## DIRECTIONS
Reproduce, exactly and in full, only the lines below from the one containing "### Deploy the Samples Pack files" through the one containing "## 4. Release".

▽

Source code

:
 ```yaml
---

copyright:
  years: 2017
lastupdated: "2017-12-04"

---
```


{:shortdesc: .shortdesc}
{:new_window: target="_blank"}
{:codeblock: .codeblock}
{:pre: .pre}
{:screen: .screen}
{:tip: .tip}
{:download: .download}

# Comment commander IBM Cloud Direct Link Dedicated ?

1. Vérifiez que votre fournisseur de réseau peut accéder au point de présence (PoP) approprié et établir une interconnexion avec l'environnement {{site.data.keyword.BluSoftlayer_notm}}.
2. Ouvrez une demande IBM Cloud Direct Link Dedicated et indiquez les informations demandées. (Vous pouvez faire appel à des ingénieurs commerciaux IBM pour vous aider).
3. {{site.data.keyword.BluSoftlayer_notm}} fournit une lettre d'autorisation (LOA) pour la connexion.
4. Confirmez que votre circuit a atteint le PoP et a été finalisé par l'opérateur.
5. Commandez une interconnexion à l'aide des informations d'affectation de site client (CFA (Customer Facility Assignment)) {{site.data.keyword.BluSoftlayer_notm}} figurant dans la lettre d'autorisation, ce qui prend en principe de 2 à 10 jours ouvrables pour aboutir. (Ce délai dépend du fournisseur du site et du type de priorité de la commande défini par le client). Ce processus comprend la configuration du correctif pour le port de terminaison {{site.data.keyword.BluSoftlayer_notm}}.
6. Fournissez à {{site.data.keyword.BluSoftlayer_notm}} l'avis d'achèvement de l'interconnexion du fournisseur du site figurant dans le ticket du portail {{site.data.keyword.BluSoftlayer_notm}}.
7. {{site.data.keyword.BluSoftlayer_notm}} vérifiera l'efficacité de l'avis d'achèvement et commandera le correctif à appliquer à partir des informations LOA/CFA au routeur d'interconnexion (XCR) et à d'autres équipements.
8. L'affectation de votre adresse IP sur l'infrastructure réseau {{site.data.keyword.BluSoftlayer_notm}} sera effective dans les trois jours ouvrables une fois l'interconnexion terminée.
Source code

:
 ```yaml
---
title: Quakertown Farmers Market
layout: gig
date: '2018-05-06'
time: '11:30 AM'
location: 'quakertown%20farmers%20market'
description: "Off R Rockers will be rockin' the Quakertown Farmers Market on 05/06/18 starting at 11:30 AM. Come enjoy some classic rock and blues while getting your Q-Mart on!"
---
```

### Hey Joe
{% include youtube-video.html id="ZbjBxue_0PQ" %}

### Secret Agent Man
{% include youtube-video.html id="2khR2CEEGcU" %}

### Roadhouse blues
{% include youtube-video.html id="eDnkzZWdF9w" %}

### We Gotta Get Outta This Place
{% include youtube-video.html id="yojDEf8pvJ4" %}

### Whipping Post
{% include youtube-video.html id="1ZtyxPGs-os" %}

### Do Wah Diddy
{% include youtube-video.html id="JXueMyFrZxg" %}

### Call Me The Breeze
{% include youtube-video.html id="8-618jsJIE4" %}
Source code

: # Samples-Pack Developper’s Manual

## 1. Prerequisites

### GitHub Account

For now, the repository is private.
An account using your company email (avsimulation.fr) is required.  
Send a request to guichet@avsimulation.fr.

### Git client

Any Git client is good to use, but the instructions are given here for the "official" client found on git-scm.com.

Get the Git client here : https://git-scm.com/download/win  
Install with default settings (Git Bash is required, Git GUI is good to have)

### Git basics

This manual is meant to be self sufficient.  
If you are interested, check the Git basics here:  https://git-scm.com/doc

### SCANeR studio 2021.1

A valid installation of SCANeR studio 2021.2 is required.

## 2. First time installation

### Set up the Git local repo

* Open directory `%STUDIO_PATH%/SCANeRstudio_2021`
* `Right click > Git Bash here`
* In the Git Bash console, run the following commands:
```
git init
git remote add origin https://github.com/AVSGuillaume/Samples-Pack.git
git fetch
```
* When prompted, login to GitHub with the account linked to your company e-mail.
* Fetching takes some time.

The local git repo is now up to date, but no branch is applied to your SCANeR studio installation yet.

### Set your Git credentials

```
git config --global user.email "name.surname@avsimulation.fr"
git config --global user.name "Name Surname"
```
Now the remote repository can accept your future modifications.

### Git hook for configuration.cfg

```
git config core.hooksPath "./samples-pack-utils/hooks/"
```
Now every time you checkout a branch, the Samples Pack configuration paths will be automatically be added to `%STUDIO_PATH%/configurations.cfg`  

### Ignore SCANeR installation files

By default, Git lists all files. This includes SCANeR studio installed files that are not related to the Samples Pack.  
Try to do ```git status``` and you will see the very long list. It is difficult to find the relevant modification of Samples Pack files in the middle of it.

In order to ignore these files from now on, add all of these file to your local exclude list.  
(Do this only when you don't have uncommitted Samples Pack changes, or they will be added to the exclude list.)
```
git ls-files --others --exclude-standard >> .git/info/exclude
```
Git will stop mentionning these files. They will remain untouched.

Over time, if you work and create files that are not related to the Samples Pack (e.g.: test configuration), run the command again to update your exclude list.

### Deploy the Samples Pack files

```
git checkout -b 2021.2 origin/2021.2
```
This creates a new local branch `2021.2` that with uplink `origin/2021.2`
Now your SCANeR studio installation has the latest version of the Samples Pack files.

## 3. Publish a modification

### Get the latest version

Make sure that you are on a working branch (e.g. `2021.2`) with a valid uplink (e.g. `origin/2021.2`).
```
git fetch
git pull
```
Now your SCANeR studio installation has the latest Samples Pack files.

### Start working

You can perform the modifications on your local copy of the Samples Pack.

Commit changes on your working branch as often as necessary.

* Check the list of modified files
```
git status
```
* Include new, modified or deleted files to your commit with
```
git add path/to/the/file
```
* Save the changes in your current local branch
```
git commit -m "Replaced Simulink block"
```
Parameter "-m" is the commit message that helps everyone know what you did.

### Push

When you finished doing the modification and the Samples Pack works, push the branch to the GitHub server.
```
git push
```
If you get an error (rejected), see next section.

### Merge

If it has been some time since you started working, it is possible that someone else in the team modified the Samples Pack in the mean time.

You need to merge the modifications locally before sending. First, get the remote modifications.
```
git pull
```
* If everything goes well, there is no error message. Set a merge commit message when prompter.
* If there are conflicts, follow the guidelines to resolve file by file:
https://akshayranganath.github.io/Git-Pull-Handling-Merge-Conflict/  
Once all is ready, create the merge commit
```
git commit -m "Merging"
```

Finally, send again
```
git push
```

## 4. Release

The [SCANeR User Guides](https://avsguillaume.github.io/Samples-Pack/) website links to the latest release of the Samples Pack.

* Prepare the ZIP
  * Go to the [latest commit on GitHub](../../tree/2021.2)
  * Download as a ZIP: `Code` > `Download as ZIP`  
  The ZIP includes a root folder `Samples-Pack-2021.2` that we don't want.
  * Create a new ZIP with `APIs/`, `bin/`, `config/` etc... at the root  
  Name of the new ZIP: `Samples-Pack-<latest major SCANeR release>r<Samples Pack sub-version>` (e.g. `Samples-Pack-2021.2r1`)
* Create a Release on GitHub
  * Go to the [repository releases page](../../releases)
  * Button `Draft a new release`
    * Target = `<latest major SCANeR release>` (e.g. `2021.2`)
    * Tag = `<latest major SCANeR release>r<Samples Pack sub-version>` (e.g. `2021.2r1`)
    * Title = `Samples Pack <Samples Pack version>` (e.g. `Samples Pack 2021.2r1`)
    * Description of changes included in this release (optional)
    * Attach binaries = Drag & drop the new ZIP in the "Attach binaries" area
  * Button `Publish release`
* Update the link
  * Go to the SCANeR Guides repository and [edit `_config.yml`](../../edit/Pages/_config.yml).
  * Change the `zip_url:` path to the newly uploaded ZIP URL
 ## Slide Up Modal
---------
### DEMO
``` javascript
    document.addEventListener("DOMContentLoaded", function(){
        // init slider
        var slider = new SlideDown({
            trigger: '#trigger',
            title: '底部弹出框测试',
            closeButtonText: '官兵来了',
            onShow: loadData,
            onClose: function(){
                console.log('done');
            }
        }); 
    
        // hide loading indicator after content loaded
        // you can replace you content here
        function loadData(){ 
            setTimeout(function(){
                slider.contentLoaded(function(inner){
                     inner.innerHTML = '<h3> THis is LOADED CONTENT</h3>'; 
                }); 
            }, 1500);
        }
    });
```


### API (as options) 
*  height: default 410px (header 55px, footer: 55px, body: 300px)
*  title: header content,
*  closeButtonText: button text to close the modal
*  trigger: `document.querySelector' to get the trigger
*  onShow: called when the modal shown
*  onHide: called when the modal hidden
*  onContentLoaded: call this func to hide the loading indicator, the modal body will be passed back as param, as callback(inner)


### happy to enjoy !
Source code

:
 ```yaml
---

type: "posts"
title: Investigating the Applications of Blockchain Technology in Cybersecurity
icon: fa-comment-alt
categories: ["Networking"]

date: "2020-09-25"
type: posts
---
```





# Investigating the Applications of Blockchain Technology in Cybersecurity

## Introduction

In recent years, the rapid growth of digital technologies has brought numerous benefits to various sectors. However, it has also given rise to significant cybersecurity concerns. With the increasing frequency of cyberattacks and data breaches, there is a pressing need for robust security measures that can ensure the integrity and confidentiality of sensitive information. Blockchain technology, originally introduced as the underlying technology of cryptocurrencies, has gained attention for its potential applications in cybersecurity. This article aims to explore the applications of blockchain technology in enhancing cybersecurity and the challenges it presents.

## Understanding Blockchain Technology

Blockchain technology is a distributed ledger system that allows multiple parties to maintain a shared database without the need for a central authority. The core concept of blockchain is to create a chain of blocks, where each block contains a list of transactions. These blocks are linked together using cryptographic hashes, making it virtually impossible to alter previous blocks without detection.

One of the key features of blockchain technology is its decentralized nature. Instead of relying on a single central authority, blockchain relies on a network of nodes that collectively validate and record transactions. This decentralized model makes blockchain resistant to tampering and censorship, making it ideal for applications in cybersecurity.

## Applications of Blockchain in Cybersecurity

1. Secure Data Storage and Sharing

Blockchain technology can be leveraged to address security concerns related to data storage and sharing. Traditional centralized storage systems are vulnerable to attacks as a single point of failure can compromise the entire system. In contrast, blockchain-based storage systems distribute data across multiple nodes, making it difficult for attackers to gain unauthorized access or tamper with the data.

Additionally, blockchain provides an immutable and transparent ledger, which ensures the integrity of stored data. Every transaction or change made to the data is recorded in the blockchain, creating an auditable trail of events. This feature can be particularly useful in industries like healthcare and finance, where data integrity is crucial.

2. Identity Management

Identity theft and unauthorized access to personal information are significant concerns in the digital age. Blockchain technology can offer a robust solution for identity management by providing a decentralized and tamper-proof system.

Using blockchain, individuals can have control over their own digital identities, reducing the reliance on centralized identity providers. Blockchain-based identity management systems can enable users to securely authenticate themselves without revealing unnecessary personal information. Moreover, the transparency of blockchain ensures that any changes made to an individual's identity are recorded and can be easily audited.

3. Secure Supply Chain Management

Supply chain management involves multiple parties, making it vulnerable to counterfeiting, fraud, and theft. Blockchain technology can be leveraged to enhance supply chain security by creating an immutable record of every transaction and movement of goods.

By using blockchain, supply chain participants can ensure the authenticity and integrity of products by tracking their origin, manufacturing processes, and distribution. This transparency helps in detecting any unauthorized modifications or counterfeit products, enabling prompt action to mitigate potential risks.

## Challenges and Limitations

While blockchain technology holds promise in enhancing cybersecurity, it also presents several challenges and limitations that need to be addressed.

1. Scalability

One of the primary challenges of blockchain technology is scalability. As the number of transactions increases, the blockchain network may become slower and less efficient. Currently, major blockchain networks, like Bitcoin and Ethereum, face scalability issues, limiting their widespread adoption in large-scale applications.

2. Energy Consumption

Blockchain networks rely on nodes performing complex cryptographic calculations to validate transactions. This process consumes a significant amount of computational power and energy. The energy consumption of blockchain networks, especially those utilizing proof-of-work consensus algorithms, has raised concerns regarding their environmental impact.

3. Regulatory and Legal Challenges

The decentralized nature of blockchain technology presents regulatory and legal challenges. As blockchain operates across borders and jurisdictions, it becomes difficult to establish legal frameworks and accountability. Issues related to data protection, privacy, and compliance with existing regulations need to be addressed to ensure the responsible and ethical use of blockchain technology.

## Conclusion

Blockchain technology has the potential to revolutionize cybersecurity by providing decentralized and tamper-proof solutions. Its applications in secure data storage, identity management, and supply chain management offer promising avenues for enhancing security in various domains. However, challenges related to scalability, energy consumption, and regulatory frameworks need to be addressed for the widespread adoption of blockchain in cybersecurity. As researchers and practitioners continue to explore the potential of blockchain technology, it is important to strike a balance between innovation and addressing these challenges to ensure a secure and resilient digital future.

△

## SOLUTION TO THE PROBLEM
### Deploy the Samples Pack files

```
git checkout -b 2021.2 origin/2021.2
```
This creates a new local branch `2021.2` that with uplink `origin/2021.2`
Now your SCANeR studio installation has the latest version of the Samples Pack files.

## 3. Publish a modification

### Get the latest version

Make sure that you are on a working branch (e.g. `2021.2`) with a valid uplink (e.g. `origin/2021.2`).
```
git fetch
git pull
```
Now your SCANeR studio installation has the latest Samples Pack files.

### Start working

You can perform the modifications on your local copy of the Samples Pack.

Commit changes on your working branch as often as necessary.

* Check the list of modified files
```
git status
```
* Include new, modified or deleted files to your commit with
```
git add path/to/the/file
```
* Save the changes in your current local branch
```
git commit -m "Replaced Simulink block"
```
Parameter "-m" is the commit message that helps everyone know what you did.

### Push

When you finished doing the modification and the Samples Pack works, push the branch to the GitHub server.
```
git push
```
If you get an error (rejected), see next section.

### Merge

If it has been some time since you started working, it is possible that someone else in the team modified the Samples Pack in the mean time.

You need to merge the modifications locally before sending. First, get the remote modifications.
```
git pull
```
* If everything goes well, there is no error message. Set a merge commit message when prompter.
* If there are conflicts, follow the guidelines to resolve file by file:
https://akshayranganath.github.io/Git-Pull-Handling-Merge-Conflict/  
Once all is ready, create the merge commit
```
git commit -m "Merging"
```

Finally, send again
```
git push
```

## 4. Release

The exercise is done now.